Target executives asked Wall Street for patience during the company's annual investors meeting, at which they laid out a road map for the coming year.
They warned that the retailer will take some financial lumps along the way, including a likely low single-digit decline in comparable-store sales this year instead of the previous goal of growing as much as 3 percent.
The lowered forecast — on the heels of disappointing fourth quarter earnings announced in the morning — stunned investors who sent the company's shares down 12 percent Tuesday, the biggest one-day decline since 2008.
"I don't really see the thing that's going to move the needle," said Amy Koo, an analyst with Kantar Retail. "Their strategies aren't really different from what they were before" except for lowering prices.
Target's revised financial model for 2017 includes taking a $1 billion hit to its operating margins, which will result in earnings per share of $3.80 to $4.20, markedly lower than the $5.01 it logged in 2016 and the $5.34 analysts were expecting.
While Target's lowered guidance was disappointing, Oliver Chen, an analyst with Cowen and Co., said the changes executives laid out show that Target is now on the offense.

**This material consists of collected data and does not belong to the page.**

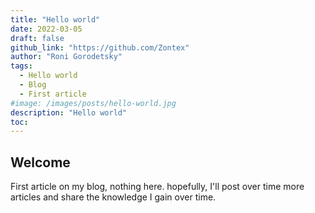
 ```yaml
---
title: "Hello world"
date: 2022-03-05
draft: false
github_link: "https://github.com/Zontex"
author: "Roni Gorodetsky"
tags:
  - Hello world
  - Blog
  - First article
#image: /images/posts/hello-world.jpg
description: "Hello world"
toc: 
---
```


## Welcome

First article on my blog, nothing here. hopefully, I'll post over time more articles and share the knowledge I gain over time.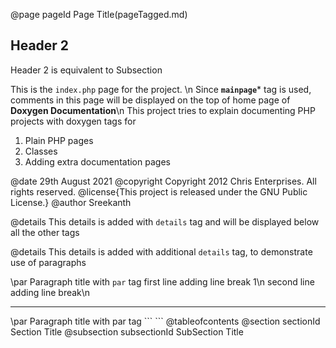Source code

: @page pageId	Page Title(pageTagged.md)
## Header 2

Header 2 is equivalent to Subsection
 
 This is the `index.php` page for the project. \n 
 Since **`mainpage`*** tag is used, comments in this page will be displayed on the top of home page of **Doxygen Documentation**\n
 This project tries to explain documenting PHP projects with doxygen tags for
 
1. Plain PHP pages
2. Classes
3. Adding extra documentation pages
   

@date 29th August 2021
@copyright Copyright 2012 Chris Enterprises. All rights reserved.
@license{This project is released under the GNU Public License.}
@author Sreekanth

@details This details is added with `details` tag and will be displayed below all the other tags

@details This details is added with additional `details` tag, to demonstrate use of paragraphs
   
\par Paragraph title with `par` tag
first line adding line break 1\n
second line adding line break\n

<hr />
\par Paragraph title with par tag
```
<?php
//Some code / sketch
echo "Hello world";
?>
```
@tableofcontents
@section sectionId Section Title
@subsection subsectionId	SubSection Title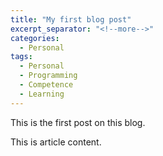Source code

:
 ```yaml
---
title: "My first blog post"
excerpt_separator: "<!--more-->"
categories:
  - Personal
tags:
  - Personal
  - Programming
  - Competence
  - Learning
---
```


This is the first post on this blog.
<!--more-->

This is article content.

"The bigger story is the new plan for the long-term as [Target] embraces retail for the long-run game," he wrote in a research report.
Many analysts were miffed that Cornell and his team did not bring up groceries, one of the biggest factors in Target's slide in sales last year.
"I felt for sure [Cornell] was going to address it," said Brian Yarbrough, an analyst with Edward Jones. "I feel like that shows they still don't have a concrete plan about what they're going to do about it."
And when analysts brought groceries up during a question-and-answer period, Yarbrough added that executives didn't have much new to say about it.
Mark Tritton, Target's chief merchandising officer, added that new grocery displays and layouts that have been rolled out in Dallas and Los Angeles have performed well and will start showing up in more stores around the country as part of store remodels.
Target also has been working to improve its fresh produce by making daily deliveries to stores instead of multiple times a week, he said.
After a major data breach in 2013, Target increasingly has relied on promotions and sales to highlight value and bring shoppers into its stores. But now, Cornell said, Target will lower prices across the board in more of an everyday low price approach.
The focus on price comes as Wal-Mart has been doubling down on lowering prices. While analysts said Target needs to react to the price competition in the market, some also expressed reservations about Target trying to go head-to-head with Wal-Mart.
"We would also caution that Target should not chase Wal-Mart on price, as it is a battle that cannot easily be won," Neil Saunders, an analyst with GlobalData Retail, said in a research note. "We also believe that many of Target's issues are not solely price related."
Cornell said Target has been deliberate, slowly testing new concepts and rolling them out on a limited basis. But with the consumer and the industry in the midst of major change, it requires a bigger, more immediate response, he said.
"We've got to go faster," he said.
Building on the success of new brand launches last year such as Cat & Jack and Pillowfort, Target will launch or refresh more than 12 new brands over the next two years, mostly in apparel and home, representing more than $10 billion in sales.
John Mulligan, the retailer's chief operating officer, said Target will remodel about 100 stores this year. It will hasten the pace of those remodels to 250 next year and hope to have 600 of its 1,800 stores "re-imagined" by 2019.
"There's a large percentage of the portfolio where the buildings don't match the brand," Cornell said. "They're old. They're tired and haven't been updated in years."
Executives said each remodel is expected to cost about $5 million and should lead to a 2 to 4 percent increase in sales at those stores.
In addition, after slowly rolling out smaller-store formats in the last couple of years, Target is going to ramp up its number of new store openings. It opened 15 such stores last year. This year, the number will be 30, accelerating the pace to 40 new stores a year by 2019, when Target will have more than 100 of the stores.